When the LLM receives user input, it is instructed to output only a JSON object conforming to { intent: Intent, confidence: number, entities: Record<string, string> }. The structured output is validated against a JSON Schema before it is used. If validation fails — if the LLM produces free text, malformed JSON, or an intent not in the valid set for the current state — the system logs the anomaly, increments a compliance counter, and transitions to a safe default state rather than attempting to parse the malformed output.

No scripted agent language is generated by the LLM. The FSM selects the appropriate template string for the current state and interpolates it with CustomerContext values. The LLM sees input, classifies intent, and returns a structured object. Nothing more.

This design guarantees by construction that:

—No balance figure outside CustomerContext.outstandingBalance can be stated
—No payment arrangement outside approved plan parameters can be offered
—No FDCPA-prohibited language can be generated
—Every call follows the exact same compliance-auditable path for each state

Hallucination in this architecture is not a low-probability risk to be mitigated — it is structurally impossible in regulated states.

Compliance Architecture

The system handles two distinct compliance regimes: FDCPA (Fair Debt Collection Practices Act) for collections contexts, and HIPAA for medical intake contexts.

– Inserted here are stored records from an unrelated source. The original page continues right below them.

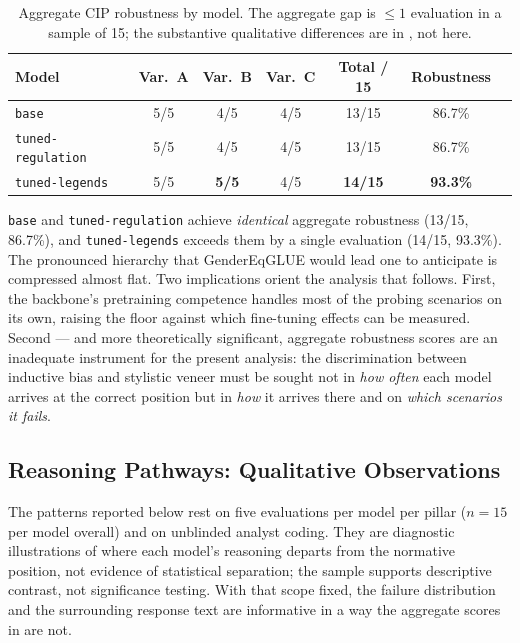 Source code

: \documentclass[pdflatex, sn-apa]{sn-jnl}%
\theoremstyle{thmstyleone}%
\theoremstyle{thmstyletwo}%
\theoremstyle{thmstylethree}%
\newcommand{\best}[1]{\textcolor{bestred}{\textbf{#1}}}
\newcommand{\modelbase}{\texttt{base}}
\newcommand{\modellegends}{\texttt{tuned-legends}}
\newcommand{\modelreg}{\texttt{tuned-regulation}}
\begin{document}
\begin{table}[h]
\centering
\caption{Aggregate CIP robustness by model. The aggregate gap is $\leq 1$
evaluation in a sample of 15; the substantive qualitative differences are in
, not here.}
\label{tab:cip_aggregate}
\small
\begin{tabular}{@{}lcccccc@{}}
\toprule
Model           & Var.\ A & Var.\ B & Var.\ C & Total / 15 & Robustness \\
\midrule
\modelbase      & 5/5     & 4/5     & 4/5     & 13/15      & 86.7\%     \\
\modelreg       & 5/5     & 4/5     & 4/5     & 13/15      & 86.7\%     \\
\modellegends   & 5/5     & \best{5/5} & 4/5  & \best{14/15} & \best{93.3\%} \\
\bottomrule
\end{tabular}
\end{table}

\modelbase{} and \modelreg{} achieve \emph{identical} aggregate robustness
(13/15, 86.7\%), and \modellegends{} exceeds them by a single evaluation (14/15,
93.3\%). The pronounced hierarchy that GenderEqGLUE would lead one to anticipate
is compressed almost flat. Two implications orient the analysis that follows.
First, the backbone's pretraining competence handles most of the probing
scenarios on its own, raising the floor against which fine-tuning effects can be
measured. Second --- and more theoretically significant, aggregate robustness
scores are an inadequate instrument for the present analysis: the discrimination
between inductive bias and stylistic veneer must be sought not in \emph{how
often} each model arrives at the correct position but in \emph{how} it arrives
there and on \emph{which scenarios it fails}.

\subsection{Reasoning Pathways: Qualitative Observations}
\label{sec:cip:pathways}

The patterns reported below rest on five evaluations per model per pillar
(\(n=15\) per model overall) and on unblinded analyst coding. They are
diagnostic illustrations of where each model's reasoning departs from the
normative position, not evidence of statistical separation; the sample
supports descriptive contrast, not significance testing. With that scope
fixed, the failure distribution and the surrounding response text are
informative in a way the aggregate scores in  are
not.
\end{document}
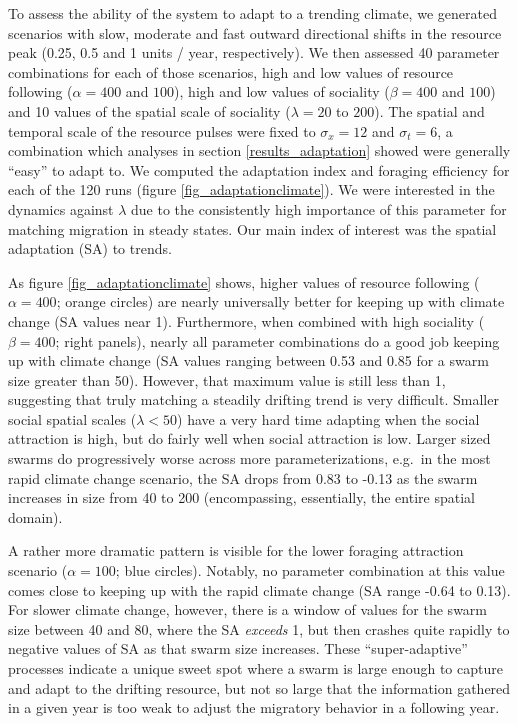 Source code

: \documentclass[utf8]{frontiersSCNS} %
\begin{document}
	To assess the ability of the system to adapt to a trending climate, we generated scenarios with slow, moderate and fast outward directional shifts in the resource peak (0.25, 0.5 and 1 units / year, respectively). We then assessed 40 parameter combinations for each of those scenarios, high and low values of resource following ($\alpha = 400$ and $100$), high and low values of sociality ($\beta = 400$ and $100$) and 10 values of the spatial scale of sociality ($\lambda = 20$ to $200$). The spatial and temporal scale of the resource pulses were fixed to $\sigma_x = 12$ and $\sigma_t = 6$, a combination which analyses in section \ref{results_adaptation} showed were generally ``easy'' to adapt to. We computed the adaptation index and foraging efficiency for each of the 120 runs (figure \ref{fig_adaptationclimate}). We were interested in the dynamics against $\lambda$ due to the consistently high importance of this parameter for matching migration in steady states. Our main index of interest was the spatial adaptation (SA) to trends. 
	
	As figure \ref{fig_adaptationclimate} shows, higher values of resource following ($\alpha = 400$; orange circles) are nearly universally better for keeping up with climate change (SA values near 1). Furthermore, when combined with high sociality ($\beta = 400$; right panels), nearly all parameter combinations do a good job keeping up with climate change (SA values ranging between 0.53 and 0.85 for a swarm size greater than 50). However, that maximum value is still less than 1, suggesting that truly matching a steadily drifting trend is very difficult. Smaller social spatial scales ($\lambda < 50$) have a very hard time adapting when the social attraction is high, but do fairly well when social attraction is low. Larger sized swarms do progressively worse across more parameterizations, e.g.~in the most rapid climate change scenario, the SA drops from 0.83 to -0.13 as the swarm increases in size from 40 to 200 (encompassing, essentially, the entire spatial domain).
	
	A rather more dramatic pattern is visible for the lower foraging attraction scenario ($\alpha = 100$; blue circles). Notably, no parameter combination at this value comes close to keeping up with the rapid climate change (SA range -0.64 to 0.13). For slower climate change, however, there is a window of values for the swarm size between 40 and 80, where the SA \emph{exceeds} 1, but then crashes quite rapidly to negative values of SA as that swarm size increases. These ``super-adaptive'' processes indicate a unique sweet spot where a swarm is large enough to capture and adapt to the drifting resource, but not so large that the information gathered in a given year is too weak to adjust the migratory behavior in a following year.
	
\end{document}
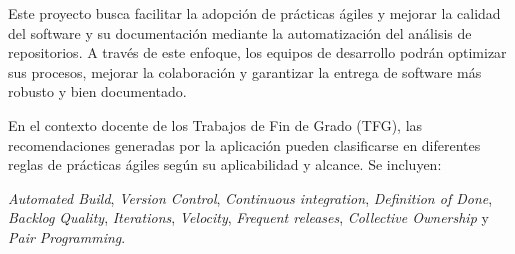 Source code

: Este proyecto busca facilitar la adopción de prácticas ágiles y mejorar la calidad del software y su documentación mediante la automatización del análisis de repositorios. A través de este enfoque, los equipos de desarrollo podrán optimizar sus procesos, mejorar la colaboración y garantizar la entrega de software más robusto y bien documentado.

En el contexto docente de los Trabajos de Fin de Grado (TFG), las recomendaciones generadas por la aplicación pueden clasificarse en diferentes reglas de prácticas ágiles según su aplicabilidad y alcance. Se incluyen:

\textit{Automated Build}, \textit{Version Control}, \textit{Continuous integration}, \textit{Definition of Done}, \textit{Backlog Quality}, \textit{Iterations}, \textit{Velocity}, \textit{Frequent releases}, \textit{Collective Ownership} y \textit{Pair Programming}. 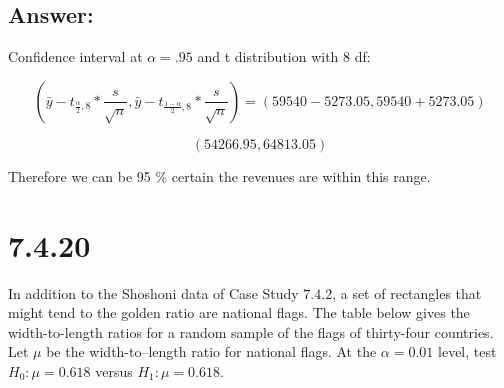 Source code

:\documentclass[svgnames]{article}
\begin{document}
\subsection*{Answer:}
Confidence interval at $\alpha=.95$ and t distribution with 8 df:

$$(\bar{y}-t_{\frac{\alpha}{2},8}*\frac{s}{\sqrt{n}},\bar{y}-t_{\frac{1-\alpha}{2},8}*\frac{s}{\sqrt{n}})=(59540-5273.05, 59540+5273.05)$$

$$(54266.95,64813.05)$$

Therefore we can be 95 \% certain the revenues are within this range. 

\section{7.4.20}

In addition to the Shoshoni data of Case Study $7.4.2$, a set of rectangles that might tend to the golden ratio are national flags. The table below gives the width-to-length ratios for a random sample of the flags of thirty-four countries. Let $\mu$ be the width-to--length ratio for national flags. At the $\alpha = 0.01$ level, test $H_0 : \mu = 0.618$ versus $H_1 : \mu = 0.618$.
\end{document}
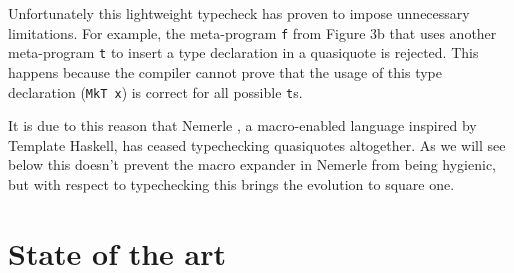 \documentclass[10pt,journal,a4paper]{IEEEtran}
\begin{document}
Unfortunately this lightweight typecheck has proven to impose unnecessary limitations.
For example, the meta-program \texttt{f} from Figure 3b
that uses another meta-program \texttt{t} to insert a type declaration in a quasiquote is rejected.
This happens because the compiler cannot prove that the usage of this type declaration (\texttt{MkT x})
is correct for all possible \texttt{t}s.

It is due to this reason that Nemerle \cite{skalski05, skalski04},
a macro-enabled language inspired by Template Haskell,
has ceased typechecking quasiquotes altogether. As we will see below this doesn't prevent
the macro expander in Nemerle from being hygienic, but with respect to typechecking
this brings the evolution to square one.

\section{State of the art}
\end{document}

FDCPA compliance is enforced at the state machine level. Prohibited calling times (before 8am and after 9pm in the debtor's local timezone) are checked at call initiation; the call is rejected if the time window is violated. Mini-Miranda disclosure — "This is an attempt to collect a debt, and any information obtained will be used for that purpose" — is rendered as a fixed template in the balance_disclosure state and cannot be omitted or modified. Call recording consent is captured as a conditional state transition before the dialogue proceeds.

HIPAA compliance for medical intake follows the same structural approach. PHI collected during intake (symptom descriptions, medication names, date of birth confirmation) is tagged at entity extraction time and routed through a separate encrypted store with access controls distinct from the main call record. All PHI entities are redacted from the general-purpose call log before it is written to the analytics pipeline.

Measured Outcomes

Across four enterprise deployments — two B2B collections operations and two healthcare intake applications — over 18 months of production operation:

—p50 end-to-end voice latency: 190ms (VAD offset to first TTS audio byte)
—p99 end-to-end voice latency: 340ms
—Intent classification accuracy: 94.7% on held-out test set
—FSM hallucination events: zero in regulated states across 2.3M calls
—CRM write success rate: 99.94% (remaining 0.06% recovered via retry queue)
—FDCPA compliance audit exceptions: zero across two annual audits
—Right-party contact rate improvement: +31% over prior IVR system (attributed to reduced abandonment from perceived latency)

The architecture does not make a probabilistic system more reliable through better prompting. It makes reliability a property of the system design rather than a property of the model.